> Work to be completed
The full listing, minus its pictures, should be printed again exactly as it stands.

> Provided material
··········
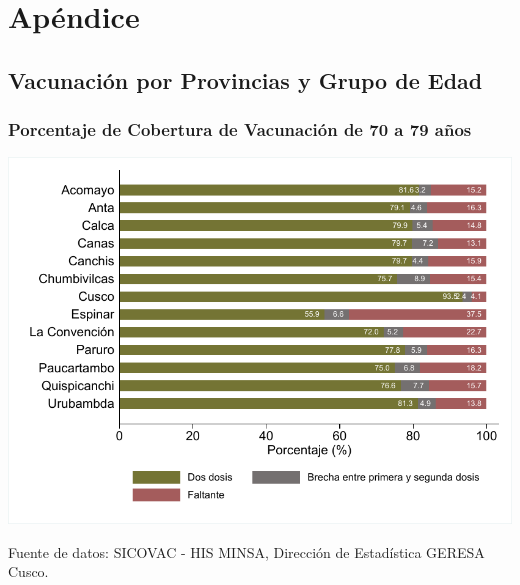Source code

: \documentclass[xcolor=table]{beamer}
\begin{document}
\appendix
\section{Apéndice}

\subsection{Vacunación por Provincias y Grupo de Edad}

\begin{frame}[label=vacunas_70]
	\frametitle{Porcentaje de Cobertura de Vacunación de 70 a 79 años}
	\vspace{-.5cm}
	\begin{center}
		\includegraphics[width=0.8\linewidth, trim={.2cm .5cm .2cm .2cm},clip]{../figuras/vacunacion_provincial_edad_7.pdf}
	\end{center}
	{\tiny Fuente de datos: SICOVAC - HIS MINSA, Dirección de Estadística GERESA Cusco. \\}
\hyperlink{cobertura_vacuna_provincias}{}
\end{frame}
\end{document}
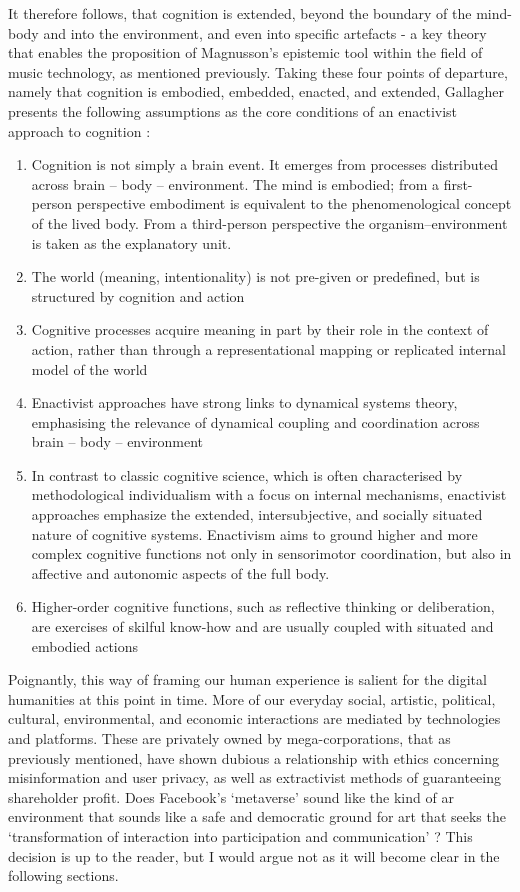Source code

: It therefore follows, that cognition is extended, beyond the boundary of the mind-body and into the environment, and even into specific artefacts - a key theory that enables the proposition of Magnusson's epistemic tool within the field of music technology, as mentioned previously. Taking these four points of departure, namely that cognition is embodied, embedded, enacted, and extended, Gallagher presents the following assumptions as the core conditions of an enactivist approach to cognition \citep[p. 6]{gallagher2017}:
\begin{enumerate}
    \item Cognition is not simply a brain event. It emerges from processes distributed across brain – body – environment. The mind is embodied; from a first-person perspective embodiment is equivalent to the phenomenological concept of the lived body. From a third-person perspective the organism–environment is taken as the explanatory unit.
    \item The world (meaning, intentionality) is not pre-given or predefined, but is structured by cognition and action
    \item Cognitive processes acquire meaning in part by their role in the context of action, rather than through a representational mapping or replicated internal model of the world
    \item Enactivist approaches have strong links to dynamical systems theory, emphasising the relevance of dynamical coupling and coordination across brain – body – environment
    \item In contrast to classic cognitive science, which is often characterised by methodological individualism with a focus on internal mechanisms, enactivist approaches emphasize the extended, intersubjective, and socially situated nature of cognitive systems. Enactivism aims to ground higher and more complex cognitive functions not only in sensorimotor coordination, but also in affective and autonomic aspects of the full body.
    \item Higher-order cognitive functions, such as reflective thinking or deliberation, are exercises of skilful know-how and are usually coupled with situated and embodied actions
\end{enumerate}
Poignantly, this way of framing our human experience is salient for the digital humanities at this point in time. More of our everyday social, artistic, political, cultural, environmental, and economic interactions are mediated by technologies and platforms. These are privately owned by mega-corporations, that as previously mentioned, have shown dubious a relationship with ethics concerning misinformation and user privacy, as well as extractivist methods of guaranteeing shareholder profit. Does Facebook's `metaverse' sound like the kind of \gls{ar} environment that sounds like a safe and democratic ground for art that seeks the `transformation of interaction into participation and communication' \citep[]{dewey1934}? This decision is up to the reader, but I would argue not as it will become clear in the following sections.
··········
> Expected answer
Source code

: \documentclass[xcolor=table]{beamer}
\begin{document}
\appendix
\section{Apéndice}

\subsection{Vacunación por Provincias y Grupo de Edad}

\begin{frame}[label=vacunas_70]
	\frametitle{Porcentaje de Cobertura de Vacunación de 70 a 79 años}
	\vspace{-.5cm}
	\begin{center}
		\includegraphics[width=0.8\linewidth, trim={.2cm .5cm .2cm .2cm},clip]{../figuras/vacunacion_provincial_edad_7.pdf}
	\end{center}
	{\tiny Fuente de datos: SICOVAC - HIS MINSA, Dirección de Estadística GERESA Cusco. \\}
\hyperlink{cobertura_vacuna_provincias}{}
\end{frame}
\end{document}
Source code

: It therefore follows, that cognition is extended, beyond the boundary of the mind-body and into the environment, and even into specific artefacts - a key theory that enables the proposition of Magnusson's epistemic tool within the field of music technology, as mentioned previously. Taking these four points of departure, namely that cognition is embodied, embedded, enacted, and extended, Gallagher presents the following assumptions as the core conditions of an enactivist approach to cognition \citep[p. 6]{gallagher2017}:
\begin{enumerate}
    \item Cognition is not simply a brain event. It emerges from processes distributed across brain – body – environment. The mind is embodied; from a first-person perspective embodiment is equivalent to the phenomenological concept of the lived body. From a third-person perspective the organism–environment is taken as the explanatory unit.
    \item The world (meaning, intentionality) is not pre-given or predefined, but is structured by cognition and action
    \item Cognitive processes acquire meaning in part by their role in the context of action, rather than through a representational mapping or replicated internal model of the world
    \item Enactivist approaches have strong links to dynamical systems theory, emphasising the relevance of dynamical coupling and coordination across brain – body – environment
    \item In contrast to classic cognitive science, which is often characterised by methodological individualism with a focus on internal mechanisms, enactivist approaches emphasize the extended, intersubjective, and socially situated nature of cognitive systems. Enactivism aims to ground higher and more complex cognitive functions not only in sensorimotor coordination, but also in affective and autonomic aspects of the full body.
    \item Higher-order cognitive functions, such as reflective thinking or deliberation, are exercises of skilful know-how and are usually coupled with situated and embodied actions
\end{enumerate}
Poignantly, this way of framing our human experience is salient for the digital humanities at this point in time. More of our everyday social, artistic, political, cultural, environmental, and economic interactions are mediated by technologies and platforms. These are privately owned by mega-corporations, that as previously mentioned, have shown dubious a relationship with ethics concerning misinformation and user privacy, as well as extractivist methods of guaranteeing shareholder profit. Does Facebook's `metaverse' sound like the kind of \gls{ar} environment that sounds like a safe and democratic ground for art that seeks the `transformation of interaction into participation and communication' \citep[]{dewey1934}? This decision is up to the reader, but I would argue not as it will become clear in the following sections.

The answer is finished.